Entries taken from a collection:
+++++

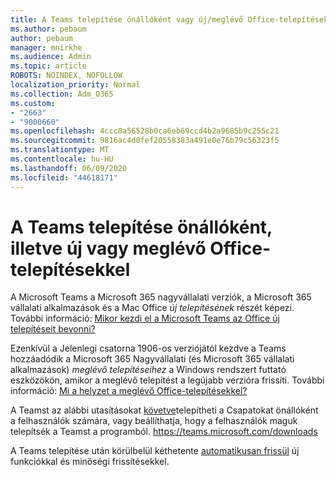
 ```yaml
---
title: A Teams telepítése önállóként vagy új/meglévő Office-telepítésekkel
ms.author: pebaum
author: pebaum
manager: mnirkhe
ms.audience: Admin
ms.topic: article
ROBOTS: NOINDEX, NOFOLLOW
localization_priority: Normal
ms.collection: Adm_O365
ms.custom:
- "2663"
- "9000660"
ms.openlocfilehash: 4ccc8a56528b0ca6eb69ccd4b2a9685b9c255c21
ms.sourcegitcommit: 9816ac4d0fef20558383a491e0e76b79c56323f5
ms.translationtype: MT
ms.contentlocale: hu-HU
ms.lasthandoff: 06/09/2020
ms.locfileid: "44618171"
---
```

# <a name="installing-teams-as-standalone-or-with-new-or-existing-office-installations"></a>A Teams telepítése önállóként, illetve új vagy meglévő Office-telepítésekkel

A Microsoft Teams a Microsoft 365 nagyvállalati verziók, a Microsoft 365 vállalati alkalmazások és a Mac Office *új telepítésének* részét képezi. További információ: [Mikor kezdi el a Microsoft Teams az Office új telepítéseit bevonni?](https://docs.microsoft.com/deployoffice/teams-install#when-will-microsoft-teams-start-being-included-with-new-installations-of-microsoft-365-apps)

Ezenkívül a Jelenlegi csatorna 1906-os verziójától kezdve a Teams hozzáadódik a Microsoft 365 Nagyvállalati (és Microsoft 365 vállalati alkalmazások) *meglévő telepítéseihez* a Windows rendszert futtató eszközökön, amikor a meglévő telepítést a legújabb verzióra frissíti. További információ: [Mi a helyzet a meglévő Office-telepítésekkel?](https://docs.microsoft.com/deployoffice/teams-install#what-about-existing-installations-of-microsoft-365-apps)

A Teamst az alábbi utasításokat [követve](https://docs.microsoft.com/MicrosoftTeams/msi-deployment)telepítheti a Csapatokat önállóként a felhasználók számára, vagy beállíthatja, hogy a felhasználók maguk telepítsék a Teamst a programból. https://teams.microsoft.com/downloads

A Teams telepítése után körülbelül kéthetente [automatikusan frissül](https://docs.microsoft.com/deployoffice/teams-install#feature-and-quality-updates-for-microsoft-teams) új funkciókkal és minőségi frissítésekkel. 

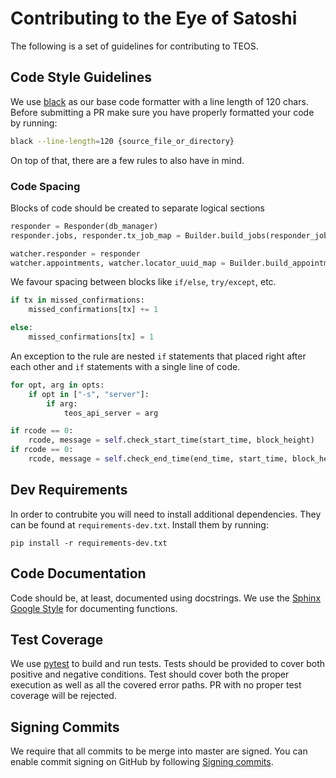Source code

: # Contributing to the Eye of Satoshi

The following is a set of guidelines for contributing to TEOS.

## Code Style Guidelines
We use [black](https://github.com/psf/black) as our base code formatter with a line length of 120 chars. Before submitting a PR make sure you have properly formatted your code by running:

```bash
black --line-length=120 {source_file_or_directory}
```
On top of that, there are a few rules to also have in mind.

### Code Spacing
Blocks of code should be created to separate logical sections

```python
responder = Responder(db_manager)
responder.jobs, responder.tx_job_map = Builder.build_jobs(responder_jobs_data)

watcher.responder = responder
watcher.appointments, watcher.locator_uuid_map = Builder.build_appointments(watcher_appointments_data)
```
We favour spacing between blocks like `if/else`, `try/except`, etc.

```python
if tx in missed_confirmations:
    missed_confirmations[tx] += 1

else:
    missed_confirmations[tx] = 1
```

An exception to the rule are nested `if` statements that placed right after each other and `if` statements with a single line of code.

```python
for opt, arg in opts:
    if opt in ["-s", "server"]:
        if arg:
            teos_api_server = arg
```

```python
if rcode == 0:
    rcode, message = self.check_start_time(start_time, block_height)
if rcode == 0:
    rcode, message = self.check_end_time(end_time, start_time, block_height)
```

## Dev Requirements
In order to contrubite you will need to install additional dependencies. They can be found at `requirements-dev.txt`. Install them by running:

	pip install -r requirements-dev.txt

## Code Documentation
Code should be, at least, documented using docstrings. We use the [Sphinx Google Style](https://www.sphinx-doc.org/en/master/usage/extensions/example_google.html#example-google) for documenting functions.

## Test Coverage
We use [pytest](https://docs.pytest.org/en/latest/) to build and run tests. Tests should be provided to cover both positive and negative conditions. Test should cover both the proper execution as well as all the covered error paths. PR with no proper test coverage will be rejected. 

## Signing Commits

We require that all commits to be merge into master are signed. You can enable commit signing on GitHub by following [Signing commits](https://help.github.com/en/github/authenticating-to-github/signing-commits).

+++++

§ **About this task**
Collect each line above holding the string "github".

§ **Answer space**
We use [black](https://github.com/psf/black) as our base code formatter with a line length of 120 chars. Before submitting a PR make sure you have properly formatted your code by running:
We require that all commits to be merge into master are signed. You can enable commit signing on GitHub by following [Signing commits](https://help.github.com/en/github/authenticating-to-github/signing-commits).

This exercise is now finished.